Me and my wife have been watching some disaster films recently, last night we choose to watch “On the Beach” which is a ‘oh so not so joyous film‘ about the end of the human race. The human race is snuffed in the film (and in the novel) out by very intense fallout from a nuclear war.

This made me think about it for a moment, several things were wrong with the physics and the chemistry of the film.

1. The fallout takes many weeks to arrive in Auz, looking at a paper on bomb fallout by some workers from Kyoto, Kanazawa and Hiroshima Universities it is clear that the fallout will be more than 200 times less radioactive gram for gram after ten days than it would have been 2 hours after it was deposited as ‘heavy’ local fallout very close to the bomb detonation.

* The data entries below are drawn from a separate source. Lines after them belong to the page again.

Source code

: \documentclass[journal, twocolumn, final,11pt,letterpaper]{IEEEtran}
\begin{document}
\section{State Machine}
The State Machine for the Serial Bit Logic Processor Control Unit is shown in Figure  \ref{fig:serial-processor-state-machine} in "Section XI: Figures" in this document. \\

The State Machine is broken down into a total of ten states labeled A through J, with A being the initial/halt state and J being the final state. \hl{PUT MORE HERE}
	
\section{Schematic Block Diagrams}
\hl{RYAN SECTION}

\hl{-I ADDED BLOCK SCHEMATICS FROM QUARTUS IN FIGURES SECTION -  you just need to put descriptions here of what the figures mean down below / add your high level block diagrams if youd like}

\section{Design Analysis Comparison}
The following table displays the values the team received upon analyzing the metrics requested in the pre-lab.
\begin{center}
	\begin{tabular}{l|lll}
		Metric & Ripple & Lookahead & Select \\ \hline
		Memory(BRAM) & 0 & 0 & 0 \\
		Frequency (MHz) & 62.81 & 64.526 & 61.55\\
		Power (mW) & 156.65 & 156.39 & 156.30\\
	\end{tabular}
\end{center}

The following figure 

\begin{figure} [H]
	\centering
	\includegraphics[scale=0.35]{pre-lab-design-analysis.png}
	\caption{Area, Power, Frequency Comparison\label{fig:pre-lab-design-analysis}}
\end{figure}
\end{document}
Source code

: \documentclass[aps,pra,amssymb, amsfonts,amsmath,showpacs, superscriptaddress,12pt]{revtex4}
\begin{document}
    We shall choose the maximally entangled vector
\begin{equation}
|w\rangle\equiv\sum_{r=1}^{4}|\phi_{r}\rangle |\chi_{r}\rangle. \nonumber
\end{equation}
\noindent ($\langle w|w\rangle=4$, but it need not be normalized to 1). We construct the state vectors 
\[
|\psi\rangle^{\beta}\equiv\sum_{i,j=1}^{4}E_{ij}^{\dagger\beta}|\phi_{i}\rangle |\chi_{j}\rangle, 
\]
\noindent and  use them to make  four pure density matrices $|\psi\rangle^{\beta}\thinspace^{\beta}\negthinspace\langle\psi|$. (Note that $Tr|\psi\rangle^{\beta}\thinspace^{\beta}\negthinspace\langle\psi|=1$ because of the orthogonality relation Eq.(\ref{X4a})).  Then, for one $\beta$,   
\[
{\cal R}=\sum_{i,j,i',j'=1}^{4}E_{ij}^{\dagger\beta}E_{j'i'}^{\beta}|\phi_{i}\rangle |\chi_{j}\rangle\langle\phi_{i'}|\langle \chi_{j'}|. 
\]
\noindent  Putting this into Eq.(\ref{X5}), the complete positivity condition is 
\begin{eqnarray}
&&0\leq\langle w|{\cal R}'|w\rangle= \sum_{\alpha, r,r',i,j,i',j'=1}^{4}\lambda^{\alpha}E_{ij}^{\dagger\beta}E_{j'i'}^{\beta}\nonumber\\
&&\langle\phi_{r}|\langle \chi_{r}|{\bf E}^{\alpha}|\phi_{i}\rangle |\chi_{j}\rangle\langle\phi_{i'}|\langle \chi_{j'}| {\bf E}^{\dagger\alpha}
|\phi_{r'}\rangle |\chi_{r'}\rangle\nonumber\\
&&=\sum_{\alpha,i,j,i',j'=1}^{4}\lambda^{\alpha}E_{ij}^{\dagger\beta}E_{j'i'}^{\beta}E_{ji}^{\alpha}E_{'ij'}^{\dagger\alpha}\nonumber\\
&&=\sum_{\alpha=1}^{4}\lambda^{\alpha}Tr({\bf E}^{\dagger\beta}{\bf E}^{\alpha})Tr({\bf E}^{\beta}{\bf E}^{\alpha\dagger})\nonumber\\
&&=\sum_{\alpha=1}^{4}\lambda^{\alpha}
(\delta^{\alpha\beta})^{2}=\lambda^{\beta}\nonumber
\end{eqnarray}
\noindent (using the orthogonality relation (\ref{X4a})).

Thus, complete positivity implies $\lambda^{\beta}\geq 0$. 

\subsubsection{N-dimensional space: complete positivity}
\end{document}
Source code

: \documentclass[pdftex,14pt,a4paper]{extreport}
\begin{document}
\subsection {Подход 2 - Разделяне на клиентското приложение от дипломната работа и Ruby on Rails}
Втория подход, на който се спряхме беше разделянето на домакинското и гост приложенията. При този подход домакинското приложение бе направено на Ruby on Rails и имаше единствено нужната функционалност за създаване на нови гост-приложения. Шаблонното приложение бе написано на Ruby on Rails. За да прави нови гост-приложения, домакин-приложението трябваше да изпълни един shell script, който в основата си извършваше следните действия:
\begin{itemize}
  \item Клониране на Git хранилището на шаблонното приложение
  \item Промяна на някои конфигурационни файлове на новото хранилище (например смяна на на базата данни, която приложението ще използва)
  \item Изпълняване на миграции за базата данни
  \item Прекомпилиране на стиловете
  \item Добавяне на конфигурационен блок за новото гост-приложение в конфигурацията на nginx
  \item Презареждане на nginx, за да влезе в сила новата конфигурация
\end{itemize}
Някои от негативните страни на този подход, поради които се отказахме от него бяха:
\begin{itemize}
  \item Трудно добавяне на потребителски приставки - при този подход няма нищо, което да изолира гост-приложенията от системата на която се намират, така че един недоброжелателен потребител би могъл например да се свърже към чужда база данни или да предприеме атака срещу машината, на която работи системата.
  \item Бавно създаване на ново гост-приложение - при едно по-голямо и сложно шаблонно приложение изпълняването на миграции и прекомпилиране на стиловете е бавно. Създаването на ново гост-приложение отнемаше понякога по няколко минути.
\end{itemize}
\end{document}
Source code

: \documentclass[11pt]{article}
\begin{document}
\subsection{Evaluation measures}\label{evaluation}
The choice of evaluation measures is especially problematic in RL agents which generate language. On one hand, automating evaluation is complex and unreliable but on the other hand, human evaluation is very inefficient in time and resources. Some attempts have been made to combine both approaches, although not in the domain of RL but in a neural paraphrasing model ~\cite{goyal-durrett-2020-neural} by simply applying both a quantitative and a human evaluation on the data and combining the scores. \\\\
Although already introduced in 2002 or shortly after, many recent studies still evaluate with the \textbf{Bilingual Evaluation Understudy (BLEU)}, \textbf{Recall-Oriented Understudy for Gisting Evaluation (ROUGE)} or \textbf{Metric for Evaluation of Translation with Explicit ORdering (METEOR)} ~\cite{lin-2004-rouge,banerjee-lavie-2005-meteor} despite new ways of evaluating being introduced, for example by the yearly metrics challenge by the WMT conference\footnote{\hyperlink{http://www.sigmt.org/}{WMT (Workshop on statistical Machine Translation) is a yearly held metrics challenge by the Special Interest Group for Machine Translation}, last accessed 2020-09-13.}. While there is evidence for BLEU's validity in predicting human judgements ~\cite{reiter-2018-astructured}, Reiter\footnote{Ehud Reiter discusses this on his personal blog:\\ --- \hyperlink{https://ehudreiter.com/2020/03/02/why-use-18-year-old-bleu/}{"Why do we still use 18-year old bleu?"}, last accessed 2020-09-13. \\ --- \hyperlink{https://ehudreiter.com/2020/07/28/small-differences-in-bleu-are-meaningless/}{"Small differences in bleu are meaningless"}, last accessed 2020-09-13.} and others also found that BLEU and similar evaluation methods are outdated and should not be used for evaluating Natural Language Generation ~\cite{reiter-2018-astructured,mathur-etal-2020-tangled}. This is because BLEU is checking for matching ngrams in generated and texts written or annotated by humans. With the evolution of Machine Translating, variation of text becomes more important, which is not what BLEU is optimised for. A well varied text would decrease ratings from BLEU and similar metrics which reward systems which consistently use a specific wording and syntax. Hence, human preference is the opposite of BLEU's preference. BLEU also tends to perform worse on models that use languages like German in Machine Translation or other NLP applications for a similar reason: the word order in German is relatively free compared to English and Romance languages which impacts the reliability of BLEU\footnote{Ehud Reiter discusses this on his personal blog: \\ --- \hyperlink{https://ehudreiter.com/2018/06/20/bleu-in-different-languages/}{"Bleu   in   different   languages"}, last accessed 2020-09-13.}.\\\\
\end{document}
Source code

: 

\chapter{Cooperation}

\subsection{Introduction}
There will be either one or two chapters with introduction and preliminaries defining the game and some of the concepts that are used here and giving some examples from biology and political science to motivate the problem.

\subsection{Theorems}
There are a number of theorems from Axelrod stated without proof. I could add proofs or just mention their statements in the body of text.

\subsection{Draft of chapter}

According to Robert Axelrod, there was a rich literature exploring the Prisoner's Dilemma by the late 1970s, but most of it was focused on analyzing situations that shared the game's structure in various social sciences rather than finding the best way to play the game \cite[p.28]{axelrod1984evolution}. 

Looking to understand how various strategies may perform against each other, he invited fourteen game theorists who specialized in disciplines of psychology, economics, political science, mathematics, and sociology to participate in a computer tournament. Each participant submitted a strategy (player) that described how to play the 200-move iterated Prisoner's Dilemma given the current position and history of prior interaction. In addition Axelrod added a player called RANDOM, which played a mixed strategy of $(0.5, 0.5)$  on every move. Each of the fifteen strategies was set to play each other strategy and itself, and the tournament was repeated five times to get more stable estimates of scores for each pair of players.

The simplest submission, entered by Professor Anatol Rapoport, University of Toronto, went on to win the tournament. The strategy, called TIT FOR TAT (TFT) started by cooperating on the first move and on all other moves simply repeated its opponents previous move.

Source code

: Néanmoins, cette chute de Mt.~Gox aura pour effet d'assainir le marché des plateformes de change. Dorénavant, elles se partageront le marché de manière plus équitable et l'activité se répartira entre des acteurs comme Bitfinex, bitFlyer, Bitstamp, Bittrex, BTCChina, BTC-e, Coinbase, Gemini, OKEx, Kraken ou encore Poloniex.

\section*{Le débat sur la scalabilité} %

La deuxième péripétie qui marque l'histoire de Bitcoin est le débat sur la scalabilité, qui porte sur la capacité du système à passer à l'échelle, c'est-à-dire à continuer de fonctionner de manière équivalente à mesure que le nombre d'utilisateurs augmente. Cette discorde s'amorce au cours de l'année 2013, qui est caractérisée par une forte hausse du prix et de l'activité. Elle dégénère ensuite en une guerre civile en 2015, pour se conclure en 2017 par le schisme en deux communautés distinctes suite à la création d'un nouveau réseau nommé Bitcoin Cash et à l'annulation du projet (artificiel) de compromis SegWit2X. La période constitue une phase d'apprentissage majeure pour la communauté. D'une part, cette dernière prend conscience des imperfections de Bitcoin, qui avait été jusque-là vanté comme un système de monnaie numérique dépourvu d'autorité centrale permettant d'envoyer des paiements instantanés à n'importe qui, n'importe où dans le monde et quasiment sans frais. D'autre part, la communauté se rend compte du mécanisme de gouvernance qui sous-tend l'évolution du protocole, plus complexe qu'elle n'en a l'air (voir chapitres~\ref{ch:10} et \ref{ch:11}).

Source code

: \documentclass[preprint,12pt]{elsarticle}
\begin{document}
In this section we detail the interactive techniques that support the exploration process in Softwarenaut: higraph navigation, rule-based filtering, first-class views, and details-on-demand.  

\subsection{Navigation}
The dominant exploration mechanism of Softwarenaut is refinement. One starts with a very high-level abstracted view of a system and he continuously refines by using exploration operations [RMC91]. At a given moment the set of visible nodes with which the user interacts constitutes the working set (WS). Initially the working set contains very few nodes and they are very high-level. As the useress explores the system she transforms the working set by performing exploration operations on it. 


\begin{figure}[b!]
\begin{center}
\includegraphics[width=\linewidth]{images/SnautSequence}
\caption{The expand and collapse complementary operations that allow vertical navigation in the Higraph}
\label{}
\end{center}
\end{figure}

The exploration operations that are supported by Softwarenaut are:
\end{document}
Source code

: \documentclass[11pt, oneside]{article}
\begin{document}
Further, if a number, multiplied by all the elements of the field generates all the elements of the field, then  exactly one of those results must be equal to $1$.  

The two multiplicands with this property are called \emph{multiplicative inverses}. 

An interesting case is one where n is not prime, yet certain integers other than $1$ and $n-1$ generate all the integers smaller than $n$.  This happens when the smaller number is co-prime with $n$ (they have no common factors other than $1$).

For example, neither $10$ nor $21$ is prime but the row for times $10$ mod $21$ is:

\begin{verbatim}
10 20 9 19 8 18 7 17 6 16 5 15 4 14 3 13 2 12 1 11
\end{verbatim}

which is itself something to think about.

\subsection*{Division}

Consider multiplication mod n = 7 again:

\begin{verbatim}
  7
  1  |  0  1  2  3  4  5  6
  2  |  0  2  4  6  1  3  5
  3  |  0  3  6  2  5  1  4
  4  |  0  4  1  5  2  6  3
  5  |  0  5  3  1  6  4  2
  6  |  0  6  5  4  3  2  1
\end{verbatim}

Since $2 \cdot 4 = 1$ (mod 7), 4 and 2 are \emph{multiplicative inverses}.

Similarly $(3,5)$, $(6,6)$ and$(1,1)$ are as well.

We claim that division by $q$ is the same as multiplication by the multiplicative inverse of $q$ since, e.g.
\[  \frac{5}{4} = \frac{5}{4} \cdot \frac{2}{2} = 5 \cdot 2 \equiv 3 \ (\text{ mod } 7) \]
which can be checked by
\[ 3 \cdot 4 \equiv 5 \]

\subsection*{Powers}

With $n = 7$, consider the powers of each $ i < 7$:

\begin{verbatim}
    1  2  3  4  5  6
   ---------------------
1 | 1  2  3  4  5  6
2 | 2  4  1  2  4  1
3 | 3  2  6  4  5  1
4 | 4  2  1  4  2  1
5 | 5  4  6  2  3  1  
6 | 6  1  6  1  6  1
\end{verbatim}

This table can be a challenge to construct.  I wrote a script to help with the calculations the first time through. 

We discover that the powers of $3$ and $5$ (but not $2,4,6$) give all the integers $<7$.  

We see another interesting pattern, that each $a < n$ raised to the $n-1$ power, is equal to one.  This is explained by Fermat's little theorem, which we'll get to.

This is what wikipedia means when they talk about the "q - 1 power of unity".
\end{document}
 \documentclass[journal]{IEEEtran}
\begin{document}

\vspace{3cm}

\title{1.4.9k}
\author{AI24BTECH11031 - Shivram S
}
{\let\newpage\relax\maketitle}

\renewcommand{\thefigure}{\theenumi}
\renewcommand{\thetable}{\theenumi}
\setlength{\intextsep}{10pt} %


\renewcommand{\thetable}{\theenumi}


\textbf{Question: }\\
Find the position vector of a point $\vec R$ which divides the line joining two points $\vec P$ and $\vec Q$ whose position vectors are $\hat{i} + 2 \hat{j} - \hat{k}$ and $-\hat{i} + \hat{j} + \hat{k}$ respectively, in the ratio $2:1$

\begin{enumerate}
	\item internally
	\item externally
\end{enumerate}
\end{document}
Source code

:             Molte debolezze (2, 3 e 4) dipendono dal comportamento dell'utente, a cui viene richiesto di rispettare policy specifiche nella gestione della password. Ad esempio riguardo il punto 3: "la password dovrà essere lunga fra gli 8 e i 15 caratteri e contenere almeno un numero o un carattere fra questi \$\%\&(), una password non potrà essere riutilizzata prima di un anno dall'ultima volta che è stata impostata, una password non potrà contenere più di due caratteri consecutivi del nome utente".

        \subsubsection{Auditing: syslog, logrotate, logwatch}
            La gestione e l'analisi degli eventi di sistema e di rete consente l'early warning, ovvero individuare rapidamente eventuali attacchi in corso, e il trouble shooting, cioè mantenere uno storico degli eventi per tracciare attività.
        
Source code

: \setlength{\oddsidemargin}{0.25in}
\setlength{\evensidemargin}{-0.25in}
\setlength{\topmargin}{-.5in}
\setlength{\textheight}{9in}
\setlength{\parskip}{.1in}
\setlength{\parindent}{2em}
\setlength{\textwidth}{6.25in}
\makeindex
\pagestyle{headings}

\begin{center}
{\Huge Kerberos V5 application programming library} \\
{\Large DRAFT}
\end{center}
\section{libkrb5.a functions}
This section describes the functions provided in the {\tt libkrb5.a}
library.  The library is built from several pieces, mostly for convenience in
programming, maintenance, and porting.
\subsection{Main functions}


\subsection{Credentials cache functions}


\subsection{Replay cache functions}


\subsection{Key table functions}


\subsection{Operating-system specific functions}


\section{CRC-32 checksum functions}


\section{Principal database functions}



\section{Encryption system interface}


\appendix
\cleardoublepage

So by the time that the fallout would have got down under it would have lost much of its strength. In the book on the beach it took much more than ten days for the fallout to arrive in Auz. This means that the reduction in the radioactivity due to simple decay would be even larger.

I had taken a very simple view that no chemical separation would have occurred during the transport of the radioactivity from the bomb detonation to Auz.

2. Around about 10 to 100 days after detonation the majority of the gamma dose will be due to Te-132/I-132, Ba-140 / La-140, Zr-95 / Nb-95, Ru-103 and I-131. While the iodine (I) and tellurium (Te) are very mobile the barium (Ba) and zirconium are less mobile. A good rule of thumb is that the chemical form of an isotope twenty seconds after the detonation will determine how the isotope behaves.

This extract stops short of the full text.